In 2007, a group of engineers from Amazon published The Dynamo Paper, which described an internal database used by Amazon to handle the enormous scale of its retail operation. This paper helped launch the NoSQL movement and led to the creation of NoSQL databases like Apache Cassandra, MongoDB, and, of course, AWS’s own fully managed service, DynamoDB.
Fifteen years later, the folks at Amazon have released a new paper about DynamoDB. Most of the names have changed (except for AWS VP Swami Sivasubramanian, who appears on both!), but it’s a fascinating look at how the core concepts from Dynamo were updated and altered to provide a fully managed, highly scalable, multi-tenant cloud database service.
In this post, I want to discuss my key takeaways from the new DynamoDB Paper. There are two main areas I found interesting from my review:
This post will be at a higher-level than the paper, though I strongly recommend reading the paper itself. It’s really quite approachable. Additionally, Marc Brooker has written a nice review post that includes some interesting systems-level thoughts on the paper.
Both the Dynamo paper and the DynamoDB paper describe some incredible technical concepts, but I’m equally impressed by the discussion of user needs. In both papers, there is a deep review of existing practices to see what is important and what should be re-thought around core user needs.

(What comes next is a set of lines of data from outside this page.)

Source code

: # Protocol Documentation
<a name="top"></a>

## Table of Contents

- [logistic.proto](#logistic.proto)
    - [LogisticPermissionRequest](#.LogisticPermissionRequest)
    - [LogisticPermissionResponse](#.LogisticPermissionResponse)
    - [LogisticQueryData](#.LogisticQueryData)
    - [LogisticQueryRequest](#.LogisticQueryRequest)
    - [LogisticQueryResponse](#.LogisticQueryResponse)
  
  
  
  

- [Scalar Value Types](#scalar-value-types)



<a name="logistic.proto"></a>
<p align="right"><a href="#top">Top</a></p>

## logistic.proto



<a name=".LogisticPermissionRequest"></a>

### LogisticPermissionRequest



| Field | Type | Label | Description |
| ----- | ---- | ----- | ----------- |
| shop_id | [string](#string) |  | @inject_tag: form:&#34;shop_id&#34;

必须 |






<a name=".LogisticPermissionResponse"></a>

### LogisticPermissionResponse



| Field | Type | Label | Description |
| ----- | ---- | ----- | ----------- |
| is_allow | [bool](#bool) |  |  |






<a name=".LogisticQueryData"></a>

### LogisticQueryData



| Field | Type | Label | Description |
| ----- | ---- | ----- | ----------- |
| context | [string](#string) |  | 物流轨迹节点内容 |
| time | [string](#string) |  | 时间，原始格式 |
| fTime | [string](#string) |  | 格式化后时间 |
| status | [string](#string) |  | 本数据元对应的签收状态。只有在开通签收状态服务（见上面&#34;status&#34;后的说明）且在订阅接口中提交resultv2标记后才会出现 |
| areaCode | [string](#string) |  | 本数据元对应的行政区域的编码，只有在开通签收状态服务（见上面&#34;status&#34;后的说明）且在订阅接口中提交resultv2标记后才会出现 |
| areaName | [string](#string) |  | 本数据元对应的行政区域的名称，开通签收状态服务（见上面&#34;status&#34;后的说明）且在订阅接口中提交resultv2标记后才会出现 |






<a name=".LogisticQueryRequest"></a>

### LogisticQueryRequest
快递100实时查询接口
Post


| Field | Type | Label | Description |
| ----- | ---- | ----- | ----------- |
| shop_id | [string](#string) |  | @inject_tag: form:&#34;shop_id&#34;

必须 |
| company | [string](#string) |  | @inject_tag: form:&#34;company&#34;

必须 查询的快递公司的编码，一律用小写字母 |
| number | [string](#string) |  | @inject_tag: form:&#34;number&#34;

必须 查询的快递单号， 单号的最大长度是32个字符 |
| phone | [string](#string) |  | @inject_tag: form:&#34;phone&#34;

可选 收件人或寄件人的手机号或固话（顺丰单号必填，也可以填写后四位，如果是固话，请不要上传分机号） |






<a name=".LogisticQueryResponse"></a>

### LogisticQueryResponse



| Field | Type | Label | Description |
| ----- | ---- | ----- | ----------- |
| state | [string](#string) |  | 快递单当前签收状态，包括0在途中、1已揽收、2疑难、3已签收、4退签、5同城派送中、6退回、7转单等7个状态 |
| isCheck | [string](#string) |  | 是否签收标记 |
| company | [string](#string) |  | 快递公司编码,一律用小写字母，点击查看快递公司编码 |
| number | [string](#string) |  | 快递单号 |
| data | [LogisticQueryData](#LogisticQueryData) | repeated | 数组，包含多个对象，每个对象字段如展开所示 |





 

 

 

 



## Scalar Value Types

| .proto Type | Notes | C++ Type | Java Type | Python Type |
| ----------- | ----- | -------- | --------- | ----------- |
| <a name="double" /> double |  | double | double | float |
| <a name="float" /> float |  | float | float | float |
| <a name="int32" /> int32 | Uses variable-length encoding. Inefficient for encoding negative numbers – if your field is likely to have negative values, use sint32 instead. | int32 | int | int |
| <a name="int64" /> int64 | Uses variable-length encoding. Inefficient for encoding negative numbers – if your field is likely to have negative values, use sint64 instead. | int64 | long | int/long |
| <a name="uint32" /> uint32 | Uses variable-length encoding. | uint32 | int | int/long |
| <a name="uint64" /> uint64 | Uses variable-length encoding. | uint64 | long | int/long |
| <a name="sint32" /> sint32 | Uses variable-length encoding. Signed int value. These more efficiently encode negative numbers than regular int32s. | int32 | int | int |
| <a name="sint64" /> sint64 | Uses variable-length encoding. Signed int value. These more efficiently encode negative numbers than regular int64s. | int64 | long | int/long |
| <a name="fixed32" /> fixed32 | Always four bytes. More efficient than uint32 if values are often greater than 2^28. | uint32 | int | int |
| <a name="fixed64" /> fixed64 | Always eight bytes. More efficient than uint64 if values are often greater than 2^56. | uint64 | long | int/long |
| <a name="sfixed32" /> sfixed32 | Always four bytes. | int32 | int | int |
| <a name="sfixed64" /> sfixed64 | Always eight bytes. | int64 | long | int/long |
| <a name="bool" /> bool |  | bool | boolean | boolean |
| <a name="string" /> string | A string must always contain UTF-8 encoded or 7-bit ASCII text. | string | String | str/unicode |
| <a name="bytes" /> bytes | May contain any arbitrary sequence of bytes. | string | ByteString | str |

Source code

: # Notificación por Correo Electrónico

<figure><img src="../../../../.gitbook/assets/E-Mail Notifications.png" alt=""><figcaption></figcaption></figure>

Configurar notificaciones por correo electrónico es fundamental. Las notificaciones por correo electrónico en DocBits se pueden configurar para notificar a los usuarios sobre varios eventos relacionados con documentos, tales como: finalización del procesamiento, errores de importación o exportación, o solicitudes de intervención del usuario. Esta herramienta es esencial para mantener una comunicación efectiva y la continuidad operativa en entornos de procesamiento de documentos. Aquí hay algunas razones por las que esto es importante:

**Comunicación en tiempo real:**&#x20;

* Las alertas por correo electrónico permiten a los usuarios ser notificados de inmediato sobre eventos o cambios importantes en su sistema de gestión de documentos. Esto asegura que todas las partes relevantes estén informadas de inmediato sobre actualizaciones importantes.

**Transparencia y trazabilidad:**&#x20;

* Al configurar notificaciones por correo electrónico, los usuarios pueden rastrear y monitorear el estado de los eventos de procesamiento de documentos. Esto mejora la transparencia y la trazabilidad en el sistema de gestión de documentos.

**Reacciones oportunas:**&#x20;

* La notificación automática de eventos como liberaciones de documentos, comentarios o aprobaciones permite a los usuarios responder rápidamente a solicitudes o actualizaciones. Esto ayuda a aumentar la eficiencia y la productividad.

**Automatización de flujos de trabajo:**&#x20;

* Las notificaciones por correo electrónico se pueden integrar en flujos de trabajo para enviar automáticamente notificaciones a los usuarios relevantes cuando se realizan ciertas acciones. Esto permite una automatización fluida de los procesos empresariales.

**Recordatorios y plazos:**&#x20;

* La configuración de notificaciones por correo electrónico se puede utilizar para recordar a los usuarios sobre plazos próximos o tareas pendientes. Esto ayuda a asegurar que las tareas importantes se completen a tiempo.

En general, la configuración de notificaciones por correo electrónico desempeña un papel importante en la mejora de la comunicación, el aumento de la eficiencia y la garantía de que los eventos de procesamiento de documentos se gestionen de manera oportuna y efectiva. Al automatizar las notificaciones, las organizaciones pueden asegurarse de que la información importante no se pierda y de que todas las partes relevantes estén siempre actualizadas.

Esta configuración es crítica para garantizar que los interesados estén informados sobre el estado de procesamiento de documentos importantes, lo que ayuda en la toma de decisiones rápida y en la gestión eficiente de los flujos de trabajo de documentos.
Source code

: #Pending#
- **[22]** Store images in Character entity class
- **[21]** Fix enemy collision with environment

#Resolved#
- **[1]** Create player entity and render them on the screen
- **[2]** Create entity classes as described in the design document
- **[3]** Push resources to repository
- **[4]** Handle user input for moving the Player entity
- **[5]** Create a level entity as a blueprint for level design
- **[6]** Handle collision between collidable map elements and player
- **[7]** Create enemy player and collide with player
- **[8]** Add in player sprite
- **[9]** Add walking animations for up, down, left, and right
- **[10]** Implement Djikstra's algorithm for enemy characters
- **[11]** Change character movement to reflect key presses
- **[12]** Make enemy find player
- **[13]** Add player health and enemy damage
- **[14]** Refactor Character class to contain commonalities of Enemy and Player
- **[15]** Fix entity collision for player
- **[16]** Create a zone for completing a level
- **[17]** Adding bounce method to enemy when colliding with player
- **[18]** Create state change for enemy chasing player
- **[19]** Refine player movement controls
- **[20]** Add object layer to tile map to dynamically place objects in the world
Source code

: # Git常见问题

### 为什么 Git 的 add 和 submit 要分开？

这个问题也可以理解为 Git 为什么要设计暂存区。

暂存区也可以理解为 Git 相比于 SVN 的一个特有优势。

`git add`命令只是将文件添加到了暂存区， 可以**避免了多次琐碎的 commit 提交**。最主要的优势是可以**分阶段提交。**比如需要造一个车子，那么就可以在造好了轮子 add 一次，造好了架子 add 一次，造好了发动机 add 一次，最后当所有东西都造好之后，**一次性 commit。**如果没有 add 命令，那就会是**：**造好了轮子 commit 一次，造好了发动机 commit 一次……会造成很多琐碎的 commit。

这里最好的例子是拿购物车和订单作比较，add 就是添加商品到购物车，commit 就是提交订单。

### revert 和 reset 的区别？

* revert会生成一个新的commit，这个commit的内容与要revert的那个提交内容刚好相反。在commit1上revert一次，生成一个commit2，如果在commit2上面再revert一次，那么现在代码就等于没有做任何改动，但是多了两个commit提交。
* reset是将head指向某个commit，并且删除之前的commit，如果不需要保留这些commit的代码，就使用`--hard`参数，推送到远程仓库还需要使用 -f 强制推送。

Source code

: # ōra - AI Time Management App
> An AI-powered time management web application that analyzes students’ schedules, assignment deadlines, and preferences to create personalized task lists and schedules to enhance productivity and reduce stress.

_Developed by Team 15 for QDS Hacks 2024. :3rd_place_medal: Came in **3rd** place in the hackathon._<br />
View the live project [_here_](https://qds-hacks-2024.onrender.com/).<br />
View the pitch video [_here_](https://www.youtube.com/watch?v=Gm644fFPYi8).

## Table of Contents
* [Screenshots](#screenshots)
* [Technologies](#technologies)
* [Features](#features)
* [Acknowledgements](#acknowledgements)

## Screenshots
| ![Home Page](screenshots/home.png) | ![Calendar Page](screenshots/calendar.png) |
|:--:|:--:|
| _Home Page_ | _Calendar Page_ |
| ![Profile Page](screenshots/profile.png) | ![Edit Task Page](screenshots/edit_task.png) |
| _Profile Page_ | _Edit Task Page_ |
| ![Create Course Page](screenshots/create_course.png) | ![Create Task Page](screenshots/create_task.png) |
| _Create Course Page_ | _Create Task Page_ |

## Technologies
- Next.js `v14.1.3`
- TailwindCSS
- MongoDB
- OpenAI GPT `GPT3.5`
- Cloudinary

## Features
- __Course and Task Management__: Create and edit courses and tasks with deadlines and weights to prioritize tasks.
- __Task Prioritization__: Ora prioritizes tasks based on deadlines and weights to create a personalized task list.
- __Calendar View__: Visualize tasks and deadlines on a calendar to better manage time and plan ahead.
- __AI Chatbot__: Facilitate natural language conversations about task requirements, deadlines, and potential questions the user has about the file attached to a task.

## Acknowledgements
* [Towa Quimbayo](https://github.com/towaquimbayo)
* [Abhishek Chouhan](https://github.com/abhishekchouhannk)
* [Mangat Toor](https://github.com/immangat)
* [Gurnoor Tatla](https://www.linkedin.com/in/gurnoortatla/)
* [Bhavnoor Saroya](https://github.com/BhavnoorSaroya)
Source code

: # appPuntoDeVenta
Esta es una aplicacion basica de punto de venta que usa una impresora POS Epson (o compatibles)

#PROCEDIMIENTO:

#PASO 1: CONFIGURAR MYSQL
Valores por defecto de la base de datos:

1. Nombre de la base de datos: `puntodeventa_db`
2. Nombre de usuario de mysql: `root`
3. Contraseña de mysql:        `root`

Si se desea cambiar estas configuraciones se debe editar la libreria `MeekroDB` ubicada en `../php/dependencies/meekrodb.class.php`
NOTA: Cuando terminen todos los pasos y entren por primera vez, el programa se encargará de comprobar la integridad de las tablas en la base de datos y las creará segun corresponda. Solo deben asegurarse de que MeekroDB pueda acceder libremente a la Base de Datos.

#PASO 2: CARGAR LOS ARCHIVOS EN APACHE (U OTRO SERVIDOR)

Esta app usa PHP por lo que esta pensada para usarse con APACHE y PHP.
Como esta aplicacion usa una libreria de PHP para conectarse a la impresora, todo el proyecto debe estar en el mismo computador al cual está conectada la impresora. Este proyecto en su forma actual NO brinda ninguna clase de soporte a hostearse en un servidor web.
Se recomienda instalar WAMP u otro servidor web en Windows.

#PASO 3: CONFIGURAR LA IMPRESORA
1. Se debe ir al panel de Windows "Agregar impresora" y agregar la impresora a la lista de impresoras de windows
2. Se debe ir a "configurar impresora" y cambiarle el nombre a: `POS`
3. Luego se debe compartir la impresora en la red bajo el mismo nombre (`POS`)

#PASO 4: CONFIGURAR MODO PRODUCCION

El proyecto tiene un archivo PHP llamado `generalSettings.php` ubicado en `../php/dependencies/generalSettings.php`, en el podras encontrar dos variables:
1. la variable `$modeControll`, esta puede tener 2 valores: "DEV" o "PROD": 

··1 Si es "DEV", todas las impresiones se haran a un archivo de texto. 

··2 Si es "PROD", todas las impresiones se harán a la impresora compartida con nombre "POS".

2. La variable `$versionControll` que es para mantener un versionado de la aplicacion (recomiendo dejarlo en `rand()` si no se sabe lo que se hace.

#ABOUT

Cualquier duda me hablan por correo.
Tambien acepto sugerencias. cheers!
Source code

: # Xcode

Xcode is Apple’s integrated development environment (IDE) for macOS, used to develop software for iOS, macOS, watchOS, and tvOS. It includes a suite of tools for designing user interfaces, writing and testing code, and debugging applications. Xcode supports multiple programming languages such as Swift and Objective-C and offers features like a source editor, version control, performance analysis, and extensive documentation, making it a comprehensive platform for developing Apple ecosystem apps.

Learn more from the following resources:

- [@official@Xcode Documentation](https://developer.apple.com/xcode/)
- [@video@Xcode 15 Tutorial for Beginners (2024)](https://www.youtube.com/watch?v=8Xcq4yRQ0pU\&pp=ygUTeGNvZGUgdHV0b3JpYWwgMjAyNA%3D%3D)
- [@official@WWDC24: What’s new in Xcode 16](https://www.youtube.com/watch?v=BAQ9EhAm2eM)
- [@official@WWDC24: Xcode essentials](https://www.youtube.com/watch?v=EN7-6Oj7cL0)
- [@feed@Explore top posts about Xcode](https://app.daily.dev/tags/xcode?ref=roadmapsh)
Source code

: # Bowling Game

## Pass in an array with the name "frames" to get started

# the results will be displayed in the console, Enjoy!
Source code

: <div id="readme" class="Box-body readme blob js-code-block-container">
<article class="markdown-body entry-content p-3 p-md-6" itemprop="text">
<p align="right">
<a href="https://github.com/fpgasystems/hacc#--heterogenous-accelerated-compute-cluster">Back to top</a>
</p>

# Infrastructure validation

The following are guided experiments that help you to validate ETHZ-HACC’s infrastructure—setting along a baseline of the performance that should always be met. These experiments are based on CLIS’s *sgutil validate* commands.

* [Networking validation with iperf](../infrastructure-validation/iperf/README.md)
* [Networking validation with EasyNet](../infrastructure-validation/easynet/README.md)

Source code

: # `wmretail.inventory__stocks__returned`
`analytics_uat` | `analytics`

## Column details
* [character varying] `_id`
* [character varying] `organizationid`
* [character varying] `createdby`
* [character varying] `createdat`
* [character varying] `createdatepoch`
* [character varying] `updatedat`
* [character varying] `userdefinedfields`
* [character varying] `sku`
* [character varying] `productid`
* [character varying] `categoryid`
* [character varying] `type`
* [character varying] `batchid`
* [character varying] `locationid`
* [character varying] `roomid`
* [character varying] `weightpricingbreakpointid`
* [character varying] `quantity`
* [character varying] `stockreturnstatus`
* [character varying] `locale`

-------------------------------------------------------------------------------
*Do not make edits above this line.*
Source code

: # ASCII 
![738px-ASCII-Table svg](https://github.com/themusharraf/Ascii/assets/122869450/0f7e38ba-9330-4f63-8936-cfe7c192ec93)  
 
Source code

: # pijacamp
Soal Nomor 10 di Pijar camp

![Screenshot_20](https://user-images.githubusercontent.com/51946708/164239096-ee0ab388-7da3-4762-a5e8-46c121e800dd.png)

In the Dynamo paper, we saw this in the articulation that much of the higher-level querying functionality provided by an RDBMS is unused by Amazon’s services. Werner Vogels expanded on this later as he mentioned that 70% of database operations were single-record lookups using a primary key, and another 20% read a set of rows but only hit a single table.
The Dynamo paper also noted that the traditional guarantee of strong consistency, while critical in some circumstances, was not necessary for all applications. In many cases, the enhanced availability and reduced write latency achieved by relaxing consistency requirements was well worth the tradeoff.
Just as the Dynamo paper re-examined some shibboleths from traditional database systems, the DynamoDB paper explores user needs around what was needed to make the Dynamo learnings applicable more broadly. In doing so, DynamoDB was able to institute a set of clear product priorities that distinguish DynamoDB from many other database offerings.
There are three important notes on user needs that I took from the paper:
One point that the DynamoDB paper hammers over and over is that, for many users, “consistent performance at any scale is often more important than median request service times.” Stated differently, it’s better to have a narrower range between median and tail latency than it is to reduce median (or even p90 or p95) latency.
This is a surprising point to some people who think “DynamoDB is super fast.” The story is more nuanced than that.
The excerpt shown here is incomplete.